Asylum seekers return meals for fifth straight day in protest of administrative detention, NGOs report.
Refugees pose in front of a poster of Saharonim prison, during World Refugee Day in tel Aviv on June 20, 2013. (Keren Manor/Activestills.org)
(Updated below)
Some 350 Eritrean asylum seekers are in the fifth day of a hunger strike protesting their administrative detention in an Israeli prison.
Asylum seekers in Block 3 of the Saharonim detention facility began a hunger strike on Saturday June 22, according to the Hotline for Migrant Workers and Physicians for Human Rights. A day later, detainees in Block 4 began returning their meals as well.
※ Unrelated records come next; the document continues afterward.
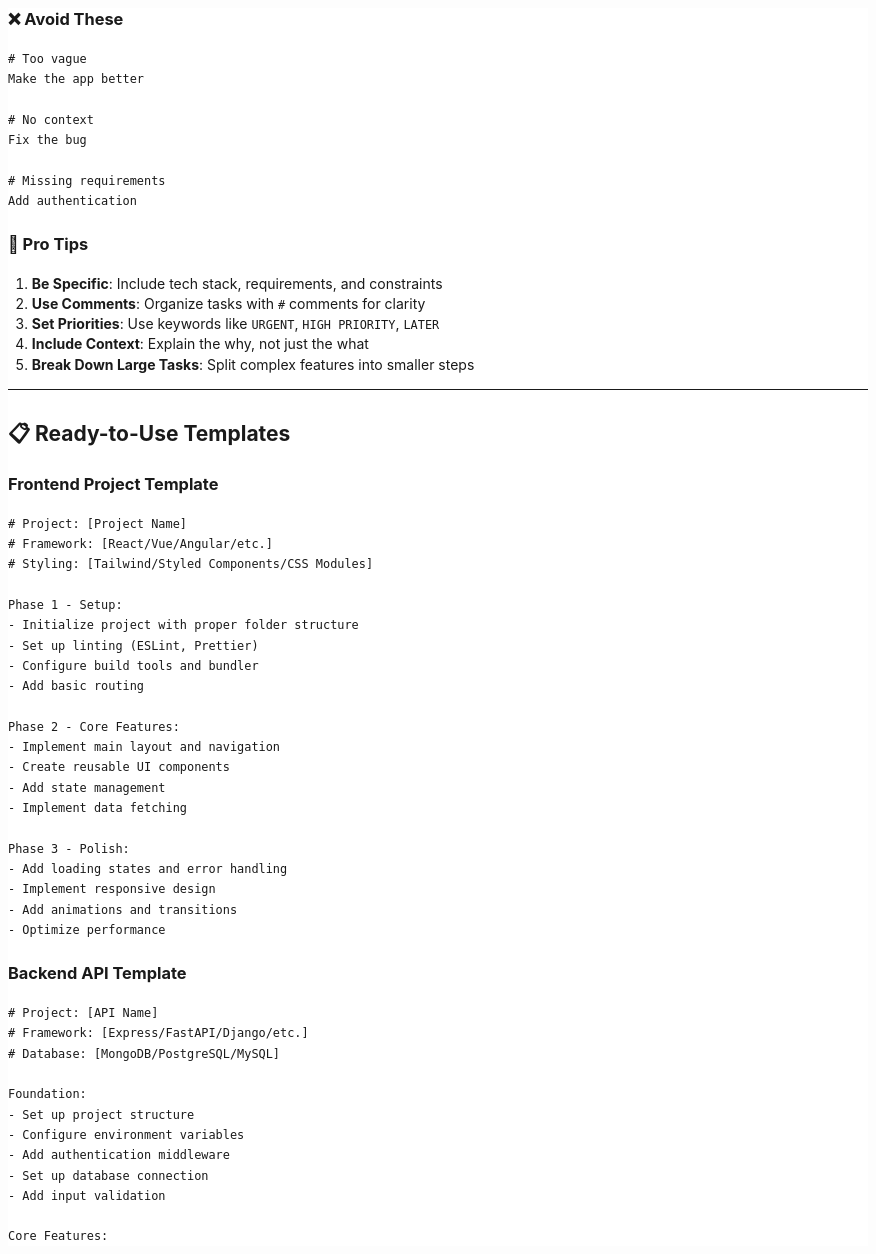 ### ❌ Avoid These

```text
# Too vague
Make the app better

# No context
Fix the bug

# Missing requirements
Add authentication
```

### 🎯 Pro Tips

1. **Be Specific**: Include tech stack, requirements, and constraints
2. **Use Comments**: Organize tasks with `#` comments for clarity
3. **Set Priorities**: Use keywords like `URGENT`, `HIGH PRIORITY`, `LATER`
4. **Include Context**: Explain the why, not just the what
5. **Break Down Large Tasks**: Split complex features into smaller steps

---

## 📋 Ready-to-Use Templates

### Frontend Project Template
```text
# Project: [Project Name]
# Framework: [React/Vue/Angular/etc.]
# Styling: [Tailwind/Styled Components/CSS Modules]

Phase 1 - Setup:
- Initialize project with proper folder structure
- Set up linting (ESLint, Prettier)
- Configure build tools and bundler
- Add basic routing

Phase 2 - Core Features:
- Implement main layout and navigation
- Create reusable UI components
- Add state management
- Implement data fetching

Phase 3 - Polish:
- Add loading states and error handling
- Implement responsive design
- Add animations and transitions
- Optimize performance
```

### Backend API Template
```text
# Project: [API Name]
# Framework: [Express/FastAPI/Django/etc.]
# Database: [MongoDB/PostgreSQL/MySQL]

Foundation:
- Set up project structure
- Configure environment variables
- Add authentication middleware
- Set up database connection
- Add input validation

Core Features:
```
Nearly 2,000 African asylum seekers are being held in Israeli prison facilities under the Anti-Infiltration Law, passed last year, which allows the indefinite (three years at a time) administrative detention of asylum seekers without trial.
The protest is quite extraordinary, explained Hotline for Migrant Workers activist Elizabeth Tsurkov, “considering that the hunger strikers, Eritreans, come from an undemocratic country where no protest is tolerated.”
“This type of resistance is not something they learned at home,” she added.
A statement by Physicians for Human Rights Israel and the Hotline for Migrant workers said that the NGO has been unable to speak with the hunger-striking prisoners since Sunday. Detainees have been barred from using telephones in the prison blocks since Sunday, the statement added, and called on the Israel Prison Service to allow NGOs to meet with hunger striking detainees.
Update (June 27, 11:30 p.m.):
The detainees in Block 4 began eating again Thursday afternoon, Israel Prison Service spokeswoman Sivan Weitzman told +972. Some 170 detainees are currently classified as hunger strikers, she added.